After piecing together documents from his father's old immigration file at the National Archives, he discovered that his father arrived as a teenager in Boston, where he claimed his eldest brother as his "paper father."
"Coming to America was a game. And the Chinese knew they were playing a game, and the Americans knew they were playing a game," says Yee, a filmmaker in Los Angeles.
Yee admits that his father probably would not want him to know his true immigration story.
"Some of [the information in old immigration files] were based on truth, and some of these were lies," he says. "And I think that's part of why the Chinese never really talked about it, because they don't want to talk about the lies."
'A Total Change Of Heart'
For many Chinese immigrants, those lies were the key to opening America's golden door, held shut for more than half a century by the Chinese Exclusion Act. It was the country's first, and so far only, federal law to shut out an immigrant group based on nationality.
The anti-Chinese immigration law came at a time when low-wage Chinese workers were seen as unfair competition and unwanted neighbors.
"The Chinese were seen as the dregs of society. They were seen as vice-ridden. They were seen as disease-ridden. They were seen as unassimilable," says Judy Yung, professor emerita of American studies at the University of California, Santa Cruz.
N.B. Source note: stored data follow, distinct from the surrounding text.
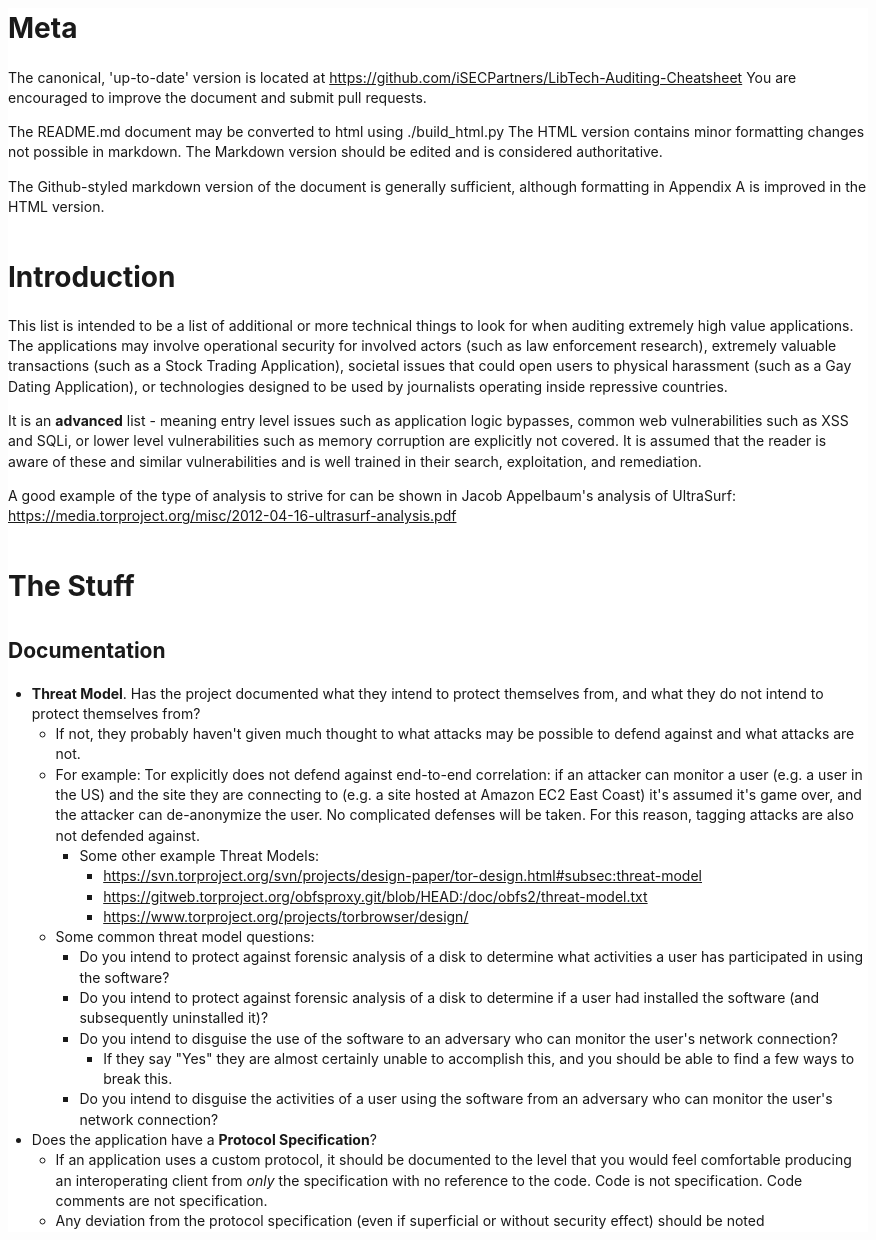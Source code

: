 # Meta

The canonical, 'up-to-date' version is located at https://github.com/iSECPartners/LibTech-Auditing-Cheatsheet You are encouraged to improve the document and submit pull requests.

The README.md document may be converted to html using ./build_html.py The HTML version contains minor formatting changes not possible in markdown. The Markdown version should be edited and is considered authoritative.  

The Github-styled markdown version of the document is generally sufficient, although formatting in Appendix A is improved in the HTML version.

# Introduction 

This list is intended to be a list of additional or more technical things to look for when auditing extremely high value applications. The applications may involve operational security for involved actors (such as law enforcement research), extremely valuable transactions (such as a Stock Trading Application), societal issues that could open users to physical harassment (such as a Gay Dating Application), or technologies designed to be used by journalists operating inside repressive countries.

It is an **advanced** list - meaning entry level issues such as application logic bypasses, common web vulnerabilities such as XSS and SQLi, or lower level vulnerabilities such as memory corruption are explicitly not covered. It is assumed that the reader is aware of these and similar vulnerabilities and is well trained in their search, exploitation, and remediation.

A good example of the type of analysis to strive for can be shown in Jacob Appelbaum's analysis of UltraSurf: https://media.torproject.org/misc/2012-04-16-ultrasurf-analysis.pdf 

# The Stuff

## Documentation

* **Threat Model**. Has the project documented what they intend to protect themselves from, and what they do not intend to protect themselves from?
    * If not, they probably haven't given much thought to what attacks may be possible to defend against and what attacks are not.  
    * For example: Tor explicitly does not defend against end-to-end correlation: if an attacker can monitor a user (e.g. a user in the US) and the site they are connecting to (e.g. a site hosted at Amazon EC2 East Coast) it's assumed it's game over, and the attacker can de-anonymize the user. No complicated defenses will be taken. For this reason, tagging attacks are also not defended against.
        * Some other example Threat Models:
            * https://svn.torproject.org/svn/projects/design-paper/tor-design.html#subsec:threat-model
            * https://gitweb.torproject.org/obfsproxy.git/blob/HEAD:/doc/obfs2/threat-model.txt
            * https://www.torproject.org/projects/torbrowser/design/
    * Some common threat model questions:
        * Do you intend to protect against forensic analysis of a disk to determine what activities a user has participated in using the software?
        * Do you intend to protect against forensic analysis of a disk to determine if a user had installed the software (and subsequently uninstalled it)?
        * Do you intend to disguise the use of the software to an adversary who can monitor the user's network connection?
             * If they say "Yes" they are almost certainly unable to accomplish this, and you should be able to find a few ways to break this.
        * Do you intend to disguise the activities of a user using the software from an adversary who can monitor the user's network connection?
* Does the application have a **Protocol Specification**?
    * If an application uses a custom protocol, it should be documented to the level that you would feel comfortable producing an interoperating client from _only_ the specification with no reference to the code. Code is not specification. Code comments are not specification.
    * Any deviation from the protocol specification (even if superficial or without security effect) should be noted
The law's repeal in 1943 was largely a goodwill gesture in the midst of U.S.-China solidarity during World War II. While it allowed Chinese nationals in the U.S. to become American citizens, only 105 Chinese immigrants were allowed to enter the U.S. annually — tight restrictions that were finally lifted more than two decades later.
"A total change of heart [on the Chinese Exclusion Act] doesn't come until 1965, when Chinese immigration is put on an equal par with other nations in the world," Yung explains.
Setting The Record Straight
Decades after the Chinese Exclusion Act has settled into history books, many of the descendants of paper sons and daughters are still trying to learn the truth.
"I know for me it's become extraordinarily meaningful just so that I can set the record straight within my own family," says Lowe, who's been working on a documentary about her mother's immigration story.
Wong thought he had the record straight — until he recently spotted conflicting names in old documents, which led to more questions. "Are we sure Pop was legal? Or was he truly a 'paper son'?" he asked his sisters.
The family story, and the story told to immigration officials, was that Wong's father was the real son of a Chinese-American citizen, and that his grandfather was born in San Francisco.
Now, even that is suspect.
Still, Wong says he's proud of being a "Gee" — so proud that seven years ago, he had the Chinese character tattooed in red on his left bicep.
Now, he's planning to change his name legally to William Gee Wong.